Why V1 Is a Game-Changer
The existing version of Dataclass Wizard has several inefficiencies that make usage less optimal and can lead to slower execution times. With V1, these issues are resolved, and the library is reimagined for better performance, usability, and clarity. The new release simplifies the de/serialization process while preserving the flexibility and ease of use that Dataclass Wizard is known for.
In short, V1 represents a significant leap forward in both performance and design, setting a strong foundation for future development.
Performance Improvements
The upcoming major release, v1, will deliver significantly improved performance in both serialization and deserialization.

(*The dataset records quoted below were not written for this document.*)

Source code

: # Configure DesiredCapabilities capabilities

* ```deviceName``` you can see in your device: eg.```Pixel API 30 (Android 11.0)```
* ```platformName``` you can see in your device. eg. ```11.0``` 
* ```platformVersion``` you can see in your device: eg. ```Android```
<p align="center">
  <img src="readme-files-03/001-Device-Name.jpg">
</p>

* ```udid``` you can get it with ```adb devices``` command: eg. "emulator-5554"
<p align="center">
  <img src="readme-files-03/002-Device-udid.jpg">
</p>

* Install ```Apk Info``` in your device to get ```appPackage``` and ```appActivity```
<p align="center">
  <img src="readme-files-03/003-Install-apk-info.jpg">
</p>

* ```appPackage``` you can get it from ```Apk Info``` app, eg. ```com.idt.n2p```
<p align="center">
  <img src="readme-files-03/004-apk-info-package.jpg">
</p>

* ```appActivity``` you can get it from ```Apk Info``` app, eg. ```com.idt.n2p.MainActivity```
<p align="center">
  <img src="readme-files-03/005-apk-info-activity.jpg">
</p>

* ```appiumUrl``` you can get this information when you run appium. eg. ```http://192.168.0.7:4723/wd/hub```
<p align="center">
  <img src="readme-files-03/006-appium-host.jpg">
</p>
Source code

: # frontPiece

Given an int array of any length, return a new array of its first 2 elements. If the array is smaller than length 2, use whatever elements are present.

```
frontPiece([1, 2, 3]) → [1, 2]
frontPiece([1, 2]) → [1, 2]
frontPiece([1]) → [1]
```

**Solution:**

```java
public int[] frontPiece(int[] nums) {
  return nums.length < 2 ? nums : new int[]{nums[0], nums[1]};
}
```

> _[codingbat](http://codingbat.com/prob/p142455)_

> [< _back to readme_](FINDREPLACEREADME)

Based on personal tests and benchmarks, the v1 configuration makes Dataclass Wizard approximately 2x faster than pydantic! It also positions Dataclass Wizard alongside other high-performance serialization libraries in Python.
The minor release v0.33.0 offers v1 opt-in (optimizing de-serialization only at this point).
[!TIP] Not all features are fully supported just yet -- see Progress Overview for completed work so far.